TASK INSTRUCTIONS:
The records below hold a stretch from the line with "If connection is" through the line with "1. Create virtualenv"; return exactly those lines, ends included, and nothing more.

DATASET:
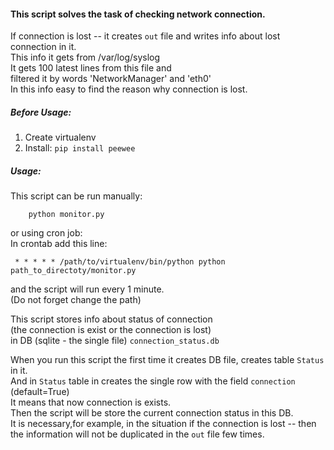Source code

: #### This script solves the task of checking network connection.
If connection is lost -- it creates `out` file and writes info about lost connection in it.  
This info it gets from /var/log/syslog   
It gets 100 latest lines from this file and  
filtered it by words 'NetworkManager' and 'eth0'  
In this info easy to find the reason why connection is lost.  


##### Before Usage:
1. Create virtualenv
2. Install:  `pip install peewee`

##### Usage:
This script can be run manually:  
        
        python monitor.py  

or using cron job:  
  In crontab add this line:
  
     * * * * * /path/to/virtualenv/bin/python python path_to_directoty/monitor.py

and the script will run every 1 minute.  
(Do not forget change the path)  

This script stores info about status of connection  
(the connection is exist or the connection is lost)  
in DB (sqlite - the single file) `connection_status.db`

When you run this script the first time it creates DB file, creates table `Status` in it.  
And in `Status` table in creates the single row with the field `connection` (default=True)  
It means that now connection is exists.  
Then the script will be  store the current connection status in this DB.  
It is necessary,for example, in the situation
if the connection is lost -- then the information will not be duplicated in the `out` file few times.  
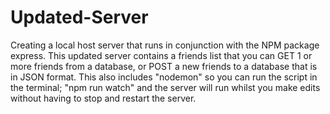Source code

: # Updated-Server
Creating a local host server that runs in conjunction with the NPM package express. This updated server contains a friends list that you can GET 1 or more friends from a database, or POST a new friends to a database that is in JSON format. 
This also includes "nodemon" so you can run the script in the terminal; "npm run watch" and the server will run whilst you make edits without having to stop and restart the server.
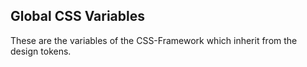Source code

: ## Global CSS Variables

These are the variables of the CSS-Framework which inherit from the design tokens.

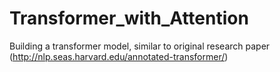 # Transformer_with_Attention
Building a transformer model, similar to original research paper (http://nlp.seas.harvard.edu/annotated-transformer/)

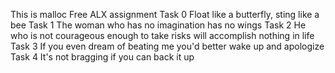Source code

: This is malloc Free ALX assignment
Task 0 Float like a butterfly, sting like a bee
Task 1 The woman who has no imagination has no wings
Task 2 He who is not courageous enough to take risks will accomplish nothing in life
Task 3 If you even dream of beating me you'd better wake up and apologize
Task 4 It's not bragging if you can back it up
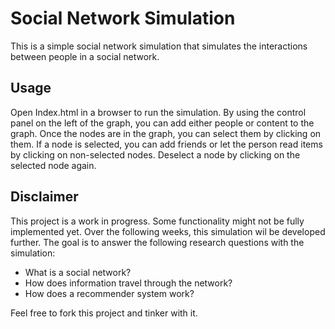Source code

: # Social Network Simulation
This is a simple social network simulation that simulates the interactions between people in a social network.
## Usage
Open Index.html in a browser to run the simulation. By using the control panel on the left of the graph, you can add either people or content to the graph. Once the nodes are in the graph, you can select them by clicking on them. If a node is selected, you can add friends or let the person read items by clicking on non-selected nodes. Deselect a node by clicking on the selected node again.
## Disclaimer
This project is a work in progress. Some functionality might not be fully implemented yet. Over the following weeks, this simulation wil be developed further. The goal is to answer the following research questions with the simulation:

- What is a social network?
- How does information travel through the network?
- How does a recommender system work?

Feel free to fork this project and tinker with it.
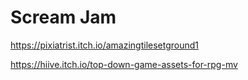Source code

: # Scream Jam


https://pixiatrist.itch.io/amazingtilesetground1

https://hiive.itch.io/top-down-game-assets-for-rpg-mv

YOUR SOLUTION:
If connection is lost -- it creates `out` file and writes info about lost connection in it.  
This info it gets from /var/log/syslog   
It gets 100 latest lines from this file and  
filtered it by words 'NetworkManager' and 'eth0'  
In this info easy to find the reason why connection is lost.  


##### Before Usage:
1. Create virtualenv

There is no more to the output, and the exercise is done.